Il y a quelques semaines, ils se sont emparés de Rutshuru-centre et de Kiwanja. Conscients du danger qui guette la ville de Goma (chef-lieu de la province du Nord-Kivu) qui semble être le principal objectif des insurgés pour obtenir le dialogue avec le gouvernement de Kinshasa, Félix-Antoine Tshisekedi, le commandant suprême des FARDC a non seulement décrété une mobilisation générale, mais aussi secoué l’Exécutif national pour doter les FARDC des moyens adéquats pour mettre fin à l’aventure des rebelles du M23. C’est qui a été fait avec l’acquisition des avions de chasse (de marque Sukhoi 25) et des hélicoptères.
Alors qu’elle se déroule dans les montagnes du Kivu, la guerre entre les FARDC et le M23 semble être suivie en direct. Et cela, par la magie des réseaux sociaux. C’est presque chaque jour que les militaires qui sont au front se font filmer et publient des vidéos. Leur moindre avancée sur terrain est connue de tous. Toutes leurs nouvelles acquisitions en matériels de guerre sont exhibées.
Pire, ils publient même des vidéos des militaires blessés au front. La plus célèbre est celle de ce colonel, blessé au genou, s’appuyant sur deux de ses collègues, qui pleurait des douleurs.

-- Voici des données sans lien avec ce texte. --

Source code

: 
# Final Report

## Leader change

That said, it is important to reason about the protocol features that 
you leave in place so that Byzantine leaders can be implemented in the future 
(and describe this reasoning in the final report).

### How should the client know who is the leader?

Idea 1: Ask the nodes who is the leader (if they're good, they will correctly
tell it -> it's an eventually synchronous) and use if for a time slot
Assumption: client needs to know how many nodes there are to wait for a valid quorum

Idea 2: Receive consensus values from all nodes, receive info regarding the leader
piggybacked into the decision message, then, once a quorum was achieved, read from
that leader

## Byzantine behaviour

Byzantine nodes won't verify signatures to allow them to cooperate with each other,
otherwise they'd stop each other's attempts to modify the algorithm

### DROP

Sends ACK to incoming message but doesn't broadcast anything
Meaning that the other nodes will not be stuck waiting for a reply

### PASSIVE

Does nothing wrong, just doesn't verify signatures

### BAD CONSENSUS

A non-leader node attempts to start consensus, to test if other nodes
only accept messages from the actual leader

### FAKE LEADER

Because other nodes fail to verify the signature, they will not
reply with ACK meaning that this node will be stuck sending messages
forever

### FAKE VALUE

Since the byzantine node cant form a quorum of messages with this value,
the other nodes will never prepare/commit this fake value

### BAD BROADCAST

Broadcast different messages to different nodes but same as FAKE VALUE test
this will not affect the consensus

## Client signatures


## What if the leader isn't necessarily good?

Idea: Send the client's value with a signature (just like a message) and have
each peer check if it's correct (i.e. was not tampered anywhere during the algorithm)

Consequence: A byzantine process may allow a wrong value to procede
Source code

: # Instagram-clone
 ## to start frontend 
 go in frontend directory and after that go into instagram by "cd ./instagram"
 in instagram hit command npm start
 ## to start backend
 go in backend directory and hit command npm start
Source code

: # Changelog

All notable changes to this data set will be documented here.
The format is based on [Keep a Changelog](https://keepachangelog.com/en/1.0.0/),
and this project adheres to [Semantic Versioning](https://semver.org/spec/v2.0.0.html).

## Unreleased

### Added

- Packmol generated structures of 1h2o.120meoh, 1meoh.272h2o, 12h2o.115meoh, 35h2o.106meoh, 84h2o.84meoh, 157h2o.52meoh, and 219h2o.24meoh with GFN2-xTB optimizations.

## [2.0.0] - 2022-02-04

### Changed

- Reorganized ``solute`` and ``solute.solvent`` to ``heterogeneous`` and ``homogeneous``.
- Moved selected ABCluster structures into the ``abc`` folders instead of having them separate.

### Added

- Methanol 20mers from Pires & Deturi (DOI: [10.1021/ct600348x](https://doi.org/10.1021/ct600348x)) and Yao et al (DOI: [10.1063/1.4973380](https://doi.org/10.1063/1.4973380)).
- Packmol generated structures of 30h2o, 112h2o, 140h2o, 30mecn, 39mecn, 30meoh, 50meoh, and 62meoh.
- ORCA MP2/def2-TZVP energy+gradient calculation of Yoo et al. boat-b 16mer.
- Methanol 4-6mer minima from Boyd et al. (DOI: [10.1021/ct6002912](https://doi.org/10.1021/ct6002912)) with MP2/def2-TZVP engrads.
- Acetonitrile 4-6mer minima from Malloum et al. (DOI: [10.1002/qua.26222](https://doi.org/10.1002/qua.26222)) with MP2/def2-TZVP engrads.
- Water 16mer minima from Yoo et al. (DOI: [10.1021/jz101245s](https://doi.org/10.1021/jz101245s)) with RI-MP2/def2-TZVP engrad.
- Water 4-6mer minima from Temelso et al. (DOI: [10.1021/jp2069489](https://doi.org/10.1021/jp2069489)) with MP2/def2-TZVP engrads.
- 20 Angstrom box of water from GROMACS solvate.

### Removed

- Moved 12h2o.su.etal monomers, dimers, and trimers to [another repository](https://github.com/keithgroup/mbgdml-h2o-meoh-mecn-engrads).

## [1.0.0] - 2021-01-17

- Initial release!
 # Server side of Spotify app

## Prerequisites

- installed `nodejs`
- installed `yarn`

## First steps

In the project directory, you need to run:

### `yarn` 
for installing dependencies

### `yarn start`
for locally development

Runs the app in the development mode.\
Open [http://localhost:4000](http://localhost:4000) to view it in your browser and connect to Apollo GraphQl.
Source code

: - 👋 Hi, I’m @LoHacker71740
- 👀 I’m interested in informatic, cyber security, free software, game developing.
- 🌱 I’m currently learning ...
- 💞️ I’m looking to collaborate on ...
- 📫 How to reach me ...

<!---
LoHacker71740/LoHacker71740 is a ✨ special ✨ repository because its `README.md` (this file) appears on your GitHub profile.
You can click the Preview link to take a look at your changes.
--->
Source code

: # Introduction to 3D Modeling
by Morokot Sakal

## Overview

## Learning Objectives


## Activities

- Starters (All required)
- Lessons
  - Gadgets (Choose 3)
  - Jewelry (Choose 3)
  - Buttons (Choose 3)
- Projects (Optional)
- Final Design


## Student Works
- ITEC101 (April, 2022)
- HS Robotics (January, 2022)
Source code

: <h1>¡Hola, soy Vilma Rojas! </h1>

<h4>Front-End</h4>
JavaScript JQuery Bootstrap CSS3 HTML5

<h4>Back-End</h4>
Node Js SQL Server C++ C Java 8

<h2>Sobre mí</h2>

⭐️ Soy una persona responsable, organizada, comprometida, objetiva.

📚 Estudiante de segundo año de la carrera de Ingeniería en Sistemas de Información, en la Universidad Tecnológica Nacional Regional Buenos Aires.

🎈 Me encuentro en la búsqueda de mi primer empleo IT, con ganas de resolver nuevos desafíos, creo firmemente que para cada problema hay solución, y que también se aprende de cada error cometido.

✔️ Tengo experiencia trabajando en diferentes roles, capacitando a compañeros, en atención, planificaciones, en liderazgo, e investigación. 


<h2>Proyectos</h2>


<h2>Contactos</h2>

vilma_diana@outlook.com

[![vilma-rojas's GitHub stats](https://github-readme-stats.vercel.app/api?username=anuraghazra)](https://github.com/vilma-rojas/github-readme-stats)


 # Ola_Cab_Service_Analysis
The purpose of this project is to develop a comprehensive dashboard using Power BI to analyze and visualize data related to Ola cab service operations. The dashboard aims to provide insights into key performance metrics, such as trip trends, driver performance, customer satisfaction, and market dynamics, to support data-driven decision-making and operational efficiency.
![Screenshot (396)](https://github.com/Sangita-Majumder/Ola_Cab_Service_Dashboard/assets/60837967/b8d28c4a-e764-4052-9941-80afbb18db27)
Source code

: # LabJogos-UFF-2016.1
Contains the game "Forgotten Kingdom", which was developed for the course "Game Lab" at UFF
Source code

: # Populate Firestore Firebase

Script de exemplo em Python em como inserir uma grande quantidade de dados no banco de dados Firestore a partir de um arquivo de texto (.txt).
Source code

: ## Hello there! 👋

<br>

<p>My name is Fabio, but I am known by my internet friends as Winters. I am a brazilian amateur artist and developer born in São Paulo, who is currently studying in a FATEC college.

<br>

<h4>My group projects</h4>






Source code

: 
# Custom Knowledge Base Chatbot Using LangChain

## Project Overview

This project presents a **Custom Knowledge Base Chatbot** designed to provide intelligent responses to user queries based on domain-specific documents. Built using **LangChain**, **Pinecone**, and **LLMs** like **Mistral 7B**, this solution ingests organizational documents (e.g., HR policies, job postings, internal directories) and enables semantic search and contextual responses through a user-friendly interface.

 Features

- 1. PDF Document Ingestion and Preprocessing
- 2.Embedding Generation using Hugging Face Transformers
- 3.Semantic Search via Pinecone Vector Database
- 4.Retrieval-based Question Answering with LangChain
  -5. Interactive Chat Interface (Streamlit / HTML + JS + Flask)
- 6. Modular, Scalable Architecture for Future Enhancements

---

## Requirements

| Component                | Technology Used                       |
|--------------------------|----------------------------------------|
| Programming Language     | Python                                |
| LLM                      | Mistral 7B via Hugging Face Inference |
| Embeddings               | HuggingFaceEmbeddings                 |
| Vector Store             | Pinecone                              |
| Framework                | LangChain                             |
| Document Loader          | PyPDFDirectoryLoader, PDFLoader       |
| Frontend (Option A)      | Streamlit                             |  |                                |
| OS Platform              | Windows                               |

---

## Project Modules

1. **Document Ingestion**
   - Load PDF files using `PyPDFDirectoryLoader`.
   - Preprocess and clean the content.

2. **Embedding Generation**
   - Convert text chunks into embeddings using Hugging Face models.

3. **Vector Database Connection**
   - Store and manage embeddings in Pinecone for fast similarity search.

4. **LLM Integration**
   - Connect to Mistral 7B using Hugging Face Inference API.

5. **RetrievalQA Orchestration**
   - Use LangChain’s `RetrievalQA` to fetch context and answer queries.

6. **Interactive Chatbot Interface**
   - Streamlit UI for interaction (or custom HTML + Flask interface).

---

Les marques d’avions de chasse acquis par les forces aériennes de la RDC sont connues non seulement par tous les Congolais, mais aussi et surtout par l’ennemi. Même quand un avion chinois atterrit à l’aéroport de Goma pour débarquer des matériels de guerre, les téléphones sont mis à contribution pour dire au monde entier « voici ce que la RDC a acheté pour faire sa guerre contre les groupes rebelles qui écument dans l’Est ».
Est-ce que les militaires congolais qui postent des vidéos savent qu’ils permettent à l’ennemi de localiser leur position au front ? Est-ce que les militaires congolais qui postent des images de leurs collègues blessés savent qu’ils sèment la peur dans les têtes de ceux qui n’ont pas rejoint le front ? Est-ce que les militaires congolais qui postent leurs photos savent qu’ils donnent l’occasion à l’ennemi d’identifier le type d’armes qu’ils portent ?
Question : qui autorise ou qui laisse les éléments des Forces Armées de la République Démocratique du Congo qui sont au front pour se faire filmer et poster des vidéos ? Et mon fils de me poser une autre question : comment ces militaires, censés être concentrés pour surveiller tous les mouvements de l’ennemi, trouvent-ils le temps de charger leurs téléphones ?
Militaire ayant fait la guerre de 40-45, mon père, Emmanuel Kabamba, me rappelait que pendant la guerre on ne filme pas tout, on ne montre pas tout, on ne dit pas tout. Si le lieutenant-général Christian Tshiwewe, le chef d’Etat-major des FARDC, peut rappeler ce principe aux troupes engagées au front, l’ennemi pourra être dérouté.